Pick each line that has "Large" out of the records.

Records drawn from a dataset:
::::

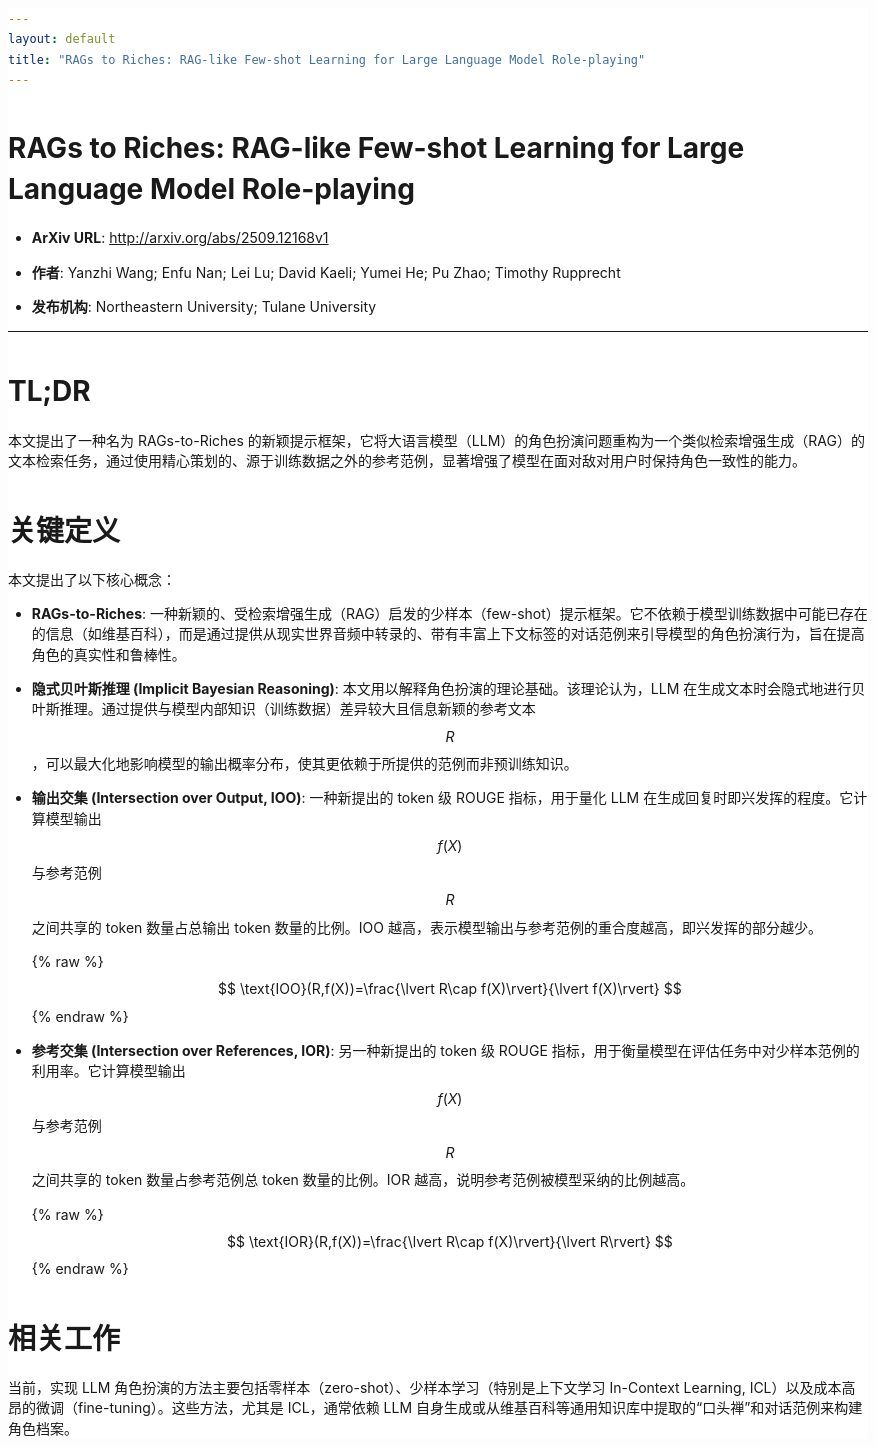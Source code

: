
 ```yaml
---
layout: default
title: "RAGs to Riches: RAG-like Few-shot Learning for Large Language Model Role-playing"
---
```


# RAGs to Riches: RAG-like Few-shot Learning for Large Language Model Role-playing

- **ArXiv URL**: http://arxiv.org/abs/2509.12168v1

- **作者**: Yanzhi Wang; Enfu Nan; Lei Lu; David Kaeli; Yumei He; Pu Zhao; Timothy Rupprecht

- **发布机构**: Northeastern University; Tulane University

---

# TL;DR
本文提出了一种名为 RAGs-to-Riches 的新颖提示框架，它将大语言模型（LLM）的角色扮演问题重构为一个类似检索增强生成（RAG）的文本检索任务，通过使用精心策划的、源于训练数据之外的参考范例，显著增强了模型在面对敌对用户时保持角色一致性的能力。

# 关键定义
本文提出了以下核心概念：

*   **RAGs-to-Riches**: 一种新颖的、受检索增强生成（RAG）启发的少样本（few-shot）提示框架。它不依赖于模型训练数据中可能已存在的信息（如维基百科），而是通过提供从现实世界音频中转录的、带有丰富上下文标签的对话范例来引导模型的角色扮演行为，旨在提高角色的真实性和鲁棒性。
*   **隐式贝叶斯推理 (Implicit Bayesian Reasoning)**: 本文用以解释角色扮演的理论基础。该理论认为，LLM 在生成文本时会隐式地进行贝叶斯推理。通过提供与模型内部知识（训练数据）差异较大且信息新颖的参考文本 $$R$$，可以最大化地影响模型的输出概率分布，使其更依赖于所提供的范例而非预训练知识。
*   **输出交集 (Intersection over Output, IOO)**: 一种新提出的 token 级 ROUGE 指标，用于量化 LLM 在生成回复时即兴发挥的程度。它计算模型输出 $$f(X)$$ 与参考范例 $$R$$ 之间共享的 token 数量占总输出 token 数量的比例。IOO 越高，表示模型输出与参考范例的重合度越高，即兴发挥的部分越少。
    

    {% raw %}$$
    \text{IOO}(R,f(X))=\frac{\lvert R\cap f(X)\rvert}{\lvert f(X)\rvert}
    $${% endraw %}


*   **参考交集 (Intersection over References, IOR)**: 另一种新提出的 token 级 ROUGE 指标，用于衡量模型在评估任务中对少样本范例的利用率。它计算模型输出 $$f(X)$$ 与参考范例 $$R$$ 之间共享的 token 数量占参考范例总 token 数量的比例。IOR 越高，说明参考范例被模型采纳的比例越高。
    

    {% raw %}$$
    \text{IOR}(R,f(X))=\frac{\lvert R\cap f(X)\rvert}{\lvert R\rvert}
    $${% endraw %}



# 相关工作
当前，实现 LLM 角色扮演的方法主要包括零样本（zero-shot）、少样本学习（特别是上下文学习 In-Context Learning, ICL）以及成本高昂的微调（fine-tuning）。这些方法，尤其是 ICL，通常依赖 LLM 自身生成或从维基百科等通用知识库中提取的“口头禅”和对话范例来构建角色档案。
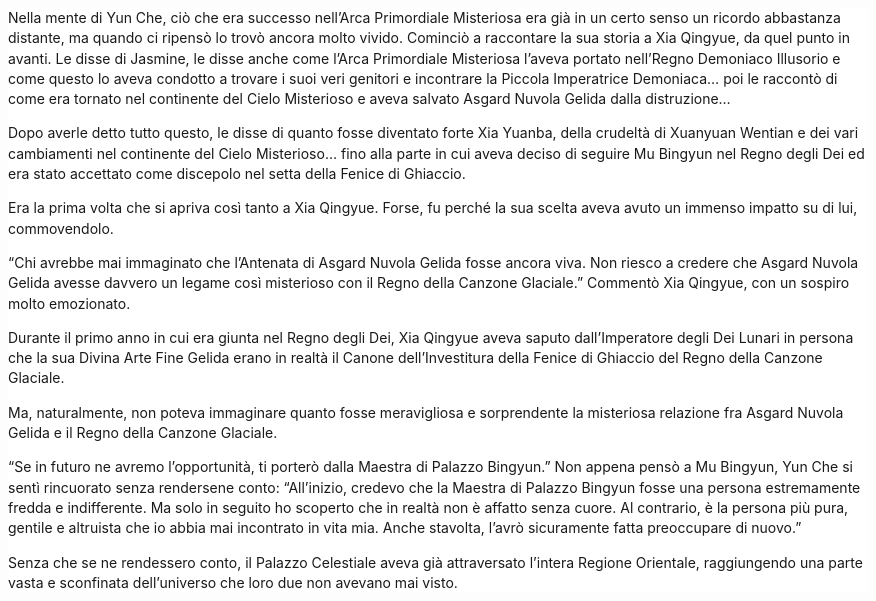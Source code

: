 Nella mente di Yun Che, ciò che era successo nell’Arca Primordiale Misteriosa era già in un certo senso un ricordo abbastanza distante, ma quando ci ripensò lo trovò ancora molto vivido. Cominciò a raccontare la sua storia a Xia Qingyue, da quel punto in avanti. Le disse di Jasmine, le disse anche come l’Arca Primordiale Misteriosa l’aveva portato nell’Regno Demoniaco Illusorio e come questo lo aveva condotto a trovare i suoi veri genitori e incontrare la Piccola Imperatrice Demoniaca… poi le raccontò di come era tornato nel continente del Cielo Misterioso e aveva salvato Asgard Nuvola Gelida dalla distruzione…


Dopo averle detto tutto questo, le disse di quanto fosse diventato forte Xia Yuanba, della crudeltà di Xuanyuan Wentian e dei vari cambiamenti nel continente del Cielo Misterioso… fino alla parte in cui aveva deciso di seguire Mu Bingyun nel Regno degli Dei ed era stato accettato come discepolo nel setta della Fenice di Ghiaccio.


Era la prima volta che si apriva così tanto a Xia Qingyue. Forse, fu perché la sua scelta aveva avuto un immenso impatto su di lui, commovendolo.


“Chi avrebbe mai immaginato che l’Antenata di Asgard Nuvola Gelida fosse ancora viva. Non riesco a credere che Asgard Nuvola Gelida avesse davvero un legame così misterioso con il Regno della Canzone Glaciale.” Commentò Xia Qingyue, con un sospiro molto emozionato.


Durante il primo anno in cui era giunta nel Regno degli Dei, Xia Qingyue aveva saputo dall’Imperatore degli Dei Lunari in persona che la sua Divina Arte Fine Gelida erano in realtà il Canone dell’Investitura della Fenice di Ghiaccio del Regno della Canzone Glaciale.


Ma, naturalmente, non poteva immaginare quanto fosse meravigliosa e sorprendente la misteriosa relazione fra Asgard Nuvola Gelida e il Regno della Canzone Glaciale.


“Se in futuro ne avremo l’opportunità, ti porterò dalla Maestra di Palazzo Bingyun.” Non appena pensò a Mu Bingyun, Yun Che si sentì rincuorato senza rendersene conto: “All’inizio, credevo che la Maestra di Palazzo Bingyun fosse una persona estremamente fredda e indifferente. Ma solo in seguito ho scoperto che in realtà non è affatto senza cuore. Al contrario, è la persona più pura, gentile e altruista che io abbia mai incontrato in vita mia. Anche stavolta, l’avrò sicuramente fatta preoccupare di nuovo.”


Senza che se ne rendessero conto, il Palazzo Celestiale aveva già attraversato l’intera Regione Orientale, raggiungendo una parte vasta e sconfinata dell’universo che loro due non avevano mai visto.
                                


                                



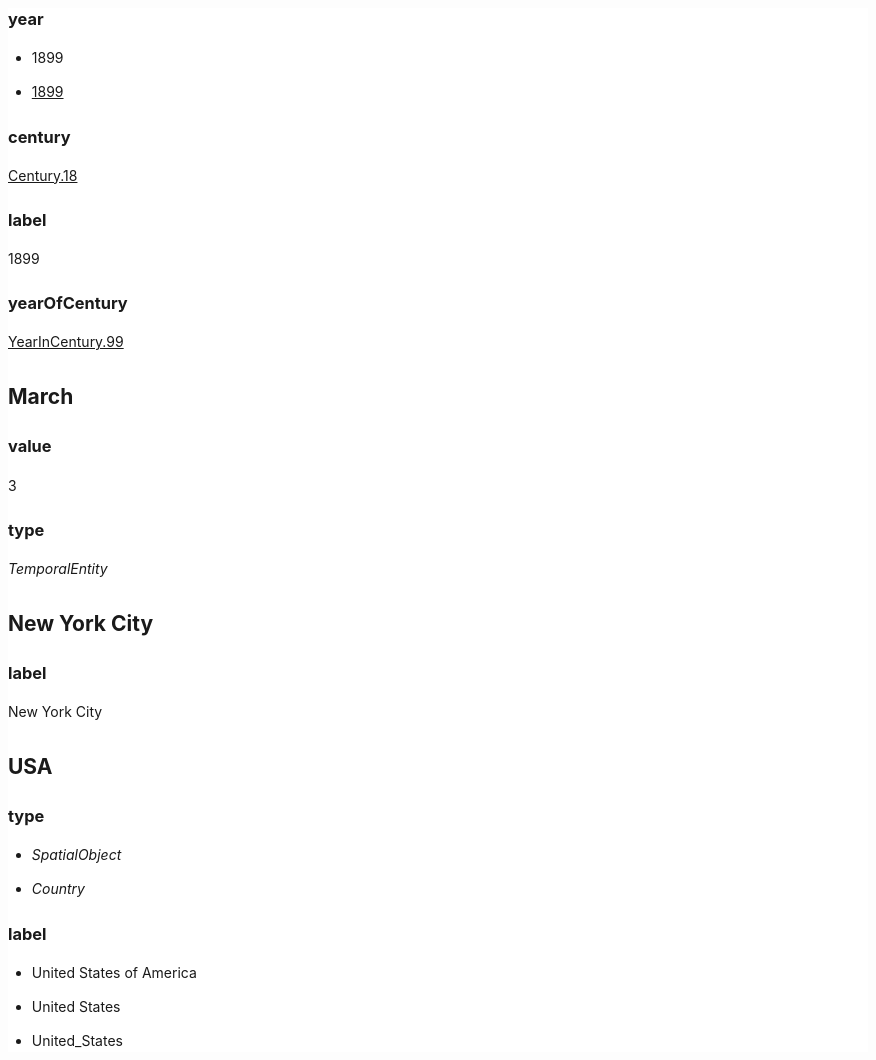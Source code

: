 ### year

 - 1899

 - [1899](#1899)

### century


[Century.18](#Century.18)

### label


1899

### yearOfCentury


[YearInCentury.99](#YearInCentury.99)

## March

### value


3

### type


*TemporalEntity*

## New York City

### label


New York City

## USA

### type

 - *SpatialObject*

 - *Country*

### label

 - United States of America

 - United States

 - United_States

::::

TASK OUTPUT
title: "RAGs to Riches: RAG-like Few-shot Learning for Large Language Model Role-playing"
# RAGs to Riches: RAG-like Few-shot Learning for Large Language Model Role-playing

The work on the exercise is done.